= Beginning of Section =

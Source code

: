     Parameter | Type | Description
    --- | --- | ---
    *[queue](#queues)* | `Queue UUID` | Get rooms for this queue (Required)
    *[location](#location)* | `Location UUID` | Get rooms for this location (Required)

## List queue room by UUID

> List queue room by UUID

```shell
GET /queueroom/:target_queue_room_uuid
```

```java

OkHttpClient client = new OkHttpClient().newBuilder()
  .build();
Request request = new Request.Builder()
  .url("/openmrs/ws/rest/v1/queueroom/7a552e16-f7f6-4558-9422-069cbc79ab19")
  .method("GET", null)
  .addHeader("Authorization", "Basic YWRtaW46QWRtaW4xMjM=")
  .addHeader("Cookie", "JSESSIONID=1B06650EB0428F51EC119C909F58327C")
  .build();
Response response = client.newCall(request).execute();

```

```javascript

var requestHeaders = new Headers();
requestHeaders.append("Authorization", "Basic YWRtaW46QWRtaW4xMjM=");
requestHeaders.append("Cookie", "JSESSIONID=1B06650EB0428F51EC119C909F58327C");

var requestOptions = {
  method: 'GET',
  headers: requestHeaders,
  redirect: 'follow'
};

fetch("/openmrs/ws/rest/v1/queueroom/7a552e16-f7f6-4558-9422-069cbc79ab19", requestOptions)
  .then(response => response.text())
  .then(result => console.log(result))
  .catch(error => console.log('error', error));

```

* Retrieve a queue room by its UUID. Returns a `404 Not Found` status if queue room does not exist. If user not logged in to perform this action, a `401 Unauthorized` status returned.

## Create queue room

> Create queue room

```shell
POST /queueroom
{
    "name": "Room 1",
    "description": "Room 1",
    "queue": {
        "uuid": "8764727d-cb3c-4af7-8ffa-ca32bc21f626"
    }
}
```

= End of Section =
= Beginning of Section =

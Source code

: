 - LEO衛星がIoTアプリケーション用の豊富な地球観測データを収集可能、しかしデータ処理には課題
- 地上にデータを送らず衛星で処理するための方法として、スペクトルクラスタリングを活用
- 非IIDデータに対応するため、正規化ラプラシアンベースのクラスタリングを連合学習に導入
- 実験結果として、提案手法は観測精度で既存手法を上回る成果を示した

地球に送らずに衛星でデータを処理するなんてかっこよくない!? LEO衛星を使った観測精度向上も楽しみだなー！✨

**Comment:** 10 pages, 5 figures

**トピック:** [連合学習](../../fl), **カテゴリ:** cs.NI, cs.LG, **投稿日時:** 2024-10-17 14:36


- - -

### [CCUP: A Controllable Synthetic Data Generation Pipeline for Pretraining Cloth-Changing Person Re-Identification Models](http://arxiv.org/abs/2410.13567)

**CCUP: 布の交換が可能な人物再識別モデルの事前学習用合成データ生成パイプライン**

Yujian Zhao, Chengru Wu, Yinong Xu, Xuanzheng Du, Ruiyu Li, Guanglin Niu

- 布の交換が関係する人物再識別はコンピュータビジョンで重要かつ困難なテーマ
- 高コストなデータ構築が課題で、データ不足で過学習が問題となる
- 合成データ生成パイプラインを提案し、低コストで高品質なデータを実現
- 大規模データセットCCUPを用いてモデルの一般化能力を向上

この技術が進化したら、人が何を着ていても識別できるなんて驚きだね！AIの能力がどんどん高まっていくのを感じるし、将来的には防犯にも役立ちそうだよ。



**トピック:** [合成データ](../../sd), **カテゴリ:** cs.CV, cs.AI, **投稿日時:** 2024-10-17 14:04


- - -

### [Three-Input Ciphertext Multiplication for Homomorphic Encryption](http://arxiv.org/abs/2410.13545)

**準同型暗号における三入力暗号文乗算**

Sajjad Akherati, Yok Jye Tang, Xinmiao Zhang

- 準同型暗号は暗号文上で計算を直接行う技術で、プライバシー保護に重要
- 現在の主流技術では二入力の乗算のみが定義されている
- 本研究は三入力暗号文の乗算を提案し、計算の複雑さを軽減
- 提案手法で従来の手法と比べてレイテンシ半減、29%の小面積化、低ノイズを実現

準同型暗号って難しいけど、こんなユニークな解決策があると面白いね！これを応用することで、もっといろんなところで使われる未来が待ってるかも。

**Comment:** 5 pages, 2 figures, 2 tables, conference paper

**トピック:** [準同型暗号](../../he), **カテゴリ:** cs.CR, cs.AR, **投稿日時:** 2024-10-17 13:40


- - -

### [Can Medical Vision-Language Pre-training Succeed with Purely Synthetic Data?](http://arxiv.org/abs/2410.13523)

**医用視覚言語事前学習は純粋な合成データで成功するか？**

= End of Section =
= Beginning of Section =

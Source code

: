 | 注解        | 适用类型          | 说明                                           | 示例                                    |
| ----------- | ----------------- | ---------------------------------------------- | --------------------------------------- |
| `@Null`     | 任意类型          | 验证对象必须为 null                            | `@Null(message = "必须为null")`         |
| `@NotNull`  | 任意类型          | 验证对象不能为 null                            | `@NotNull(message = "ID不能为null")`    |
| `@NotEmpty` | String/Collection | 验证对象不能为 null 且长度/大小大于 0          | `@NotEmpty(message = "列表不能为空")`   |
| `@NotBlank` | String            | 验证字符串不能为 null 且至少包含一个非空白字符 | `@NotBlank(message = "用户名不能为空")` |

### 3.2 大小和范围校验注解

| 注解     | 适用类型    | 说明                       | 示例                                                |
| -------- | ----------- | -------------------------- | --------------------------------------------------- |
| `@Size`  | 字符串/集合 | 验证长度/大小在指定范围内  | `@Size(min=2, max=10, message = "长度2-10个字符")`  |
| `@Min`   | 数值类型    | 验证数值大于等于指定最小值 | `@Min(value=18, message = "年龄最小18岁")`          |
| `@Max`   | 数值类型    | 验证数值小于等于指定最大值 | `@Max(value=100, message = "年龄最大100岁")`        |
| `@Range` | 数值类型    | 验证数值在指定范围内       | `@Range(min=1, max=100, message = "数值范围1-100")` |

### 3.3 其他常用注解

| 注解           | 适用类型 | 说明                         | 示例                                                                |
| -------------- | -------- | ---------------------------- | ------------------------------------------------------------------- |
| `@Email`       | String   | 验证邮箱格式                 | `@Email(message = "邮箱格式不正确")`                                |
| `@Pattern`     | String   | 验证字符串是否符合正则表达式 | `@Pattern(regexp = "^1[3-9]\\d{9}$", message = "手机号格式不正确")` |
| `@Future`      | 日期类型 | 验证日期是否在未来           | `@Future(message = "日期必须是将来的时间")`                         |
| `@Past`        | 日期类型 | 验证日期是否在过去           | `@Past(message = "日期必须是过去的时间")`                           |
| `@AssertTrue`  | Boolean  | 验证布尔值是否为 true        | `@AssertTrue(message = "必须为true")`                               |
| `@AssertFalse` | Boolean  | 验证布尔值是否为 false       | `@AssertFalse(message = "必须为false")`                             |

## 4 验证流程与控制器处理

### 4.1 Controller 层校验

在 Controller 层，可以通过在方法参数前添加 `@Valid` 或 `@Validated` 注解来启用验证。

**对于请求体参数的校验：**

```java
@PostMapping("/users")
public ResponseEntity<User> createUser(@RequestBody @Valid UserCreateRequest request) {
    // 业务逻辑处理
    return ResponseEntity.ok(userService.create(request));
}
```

= End of Section =

What lines in the records contain the word "console"? Return each one.

  .then(result => console.log(result))
  .catch(error => console.log('error', error));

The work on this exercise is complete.